When I said that this happens often - I didn't mean every week or anything like that - I meant every few months - like about 4 times a year or so.

We are very careful of how much we "push" design on people because there have been times in the past when they come back and say "I don't like this - you are supposed to be the professional - you talked me into this" - Now, I know that we are not perfect - but really - we've won several awards on our frame design and quality - and 99% of our customers are thrilled with our work so I really do think that we know what we are doing.

Unfortunately, there are some people who's taste is all in their mouths and they think that a 1" mat looks good on a 30 X 40 picture, or that because their best friend's brother's uncle is an artist who thinks that everything on the planet should be in a white mat and silver frame then it must be gospel!!
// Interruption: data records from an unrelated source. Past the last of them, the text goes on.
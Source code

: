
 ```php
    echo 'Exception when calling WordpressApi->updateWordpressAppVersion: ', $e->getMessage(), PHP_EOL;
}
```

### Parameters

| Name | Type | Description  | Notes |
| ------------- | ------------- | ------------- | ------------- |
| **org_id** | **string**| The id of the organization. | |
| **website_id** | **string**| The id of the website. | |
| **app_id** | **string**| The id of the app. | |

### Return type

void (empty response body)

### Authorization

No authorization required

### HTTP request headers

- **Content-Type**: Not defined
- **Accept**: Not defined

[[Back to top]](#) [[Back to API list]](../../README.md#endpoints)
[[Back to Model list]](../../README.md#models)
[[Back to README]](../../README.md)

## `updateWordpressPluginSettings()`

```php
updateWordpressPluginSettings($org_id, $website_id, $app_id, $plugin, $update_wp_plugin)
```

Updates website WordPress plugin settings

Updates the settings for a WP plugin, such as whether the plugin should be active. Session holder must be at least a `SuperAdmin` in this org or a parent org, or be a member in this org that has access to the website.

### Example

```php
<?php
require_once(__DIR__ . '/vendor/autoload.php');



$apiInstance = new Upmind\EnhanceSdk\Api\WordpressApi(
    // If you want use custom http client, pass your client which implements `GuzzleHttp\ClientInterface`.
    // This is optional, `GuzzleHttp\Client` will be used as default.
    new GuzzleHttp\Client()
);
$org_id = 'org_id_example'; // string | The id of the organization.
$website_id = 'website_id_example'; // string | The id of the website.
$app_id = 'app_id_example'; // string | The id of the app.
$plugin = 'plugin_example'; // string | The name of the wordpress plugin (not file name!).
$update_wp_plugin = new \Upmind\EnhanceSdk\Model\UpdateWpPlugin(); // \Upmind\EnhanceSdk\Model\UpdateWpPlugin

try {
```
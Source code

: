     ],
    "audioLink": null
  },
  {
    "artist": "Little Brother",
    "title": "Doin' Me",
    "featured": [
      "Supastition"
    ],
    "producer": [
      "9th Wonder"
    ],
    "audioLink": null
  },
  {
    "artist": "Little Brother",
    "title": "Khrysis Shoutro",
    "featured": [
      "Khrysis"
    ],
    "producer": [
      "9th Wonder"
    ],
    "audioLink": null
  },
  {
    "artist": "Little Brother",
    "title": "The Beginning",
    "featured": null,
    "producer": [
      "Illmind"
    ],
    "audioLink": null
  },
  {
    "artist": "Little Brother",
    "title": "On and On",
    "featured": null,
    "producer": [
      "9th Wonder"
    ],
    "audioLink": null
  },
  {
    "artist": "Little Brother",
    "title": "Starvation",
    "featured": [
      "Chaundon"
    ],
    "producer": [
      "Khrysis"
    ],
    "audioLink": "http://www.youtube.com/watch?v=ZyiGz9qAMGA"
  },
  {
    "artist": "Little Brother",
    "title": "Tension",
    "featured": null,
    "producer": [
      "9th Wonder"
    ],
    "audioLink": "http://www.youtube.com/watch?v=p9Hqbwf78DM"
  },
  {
If we disagree that a design isn't right - we will always say "well, I like this better and I'll tell you why..............., but ultimately YOU are the one who is going to look at it every day so you should decide how YOU want it to look." (with the exception of frames that are too flimsy and won't hold up - then we out right say "that's not going to work")

When someone is indecisive we will start to give them a gentle nudge - but we are very careful about doing it. However - unfortunately there are SOME people who you just can't nudge and it seems like the harder you try the harder it is for them to make a decision.

Maybe the next time she comes back in and if she still wants to take more frames home with her I'll suggest she bring her husband in with her and see what the response is.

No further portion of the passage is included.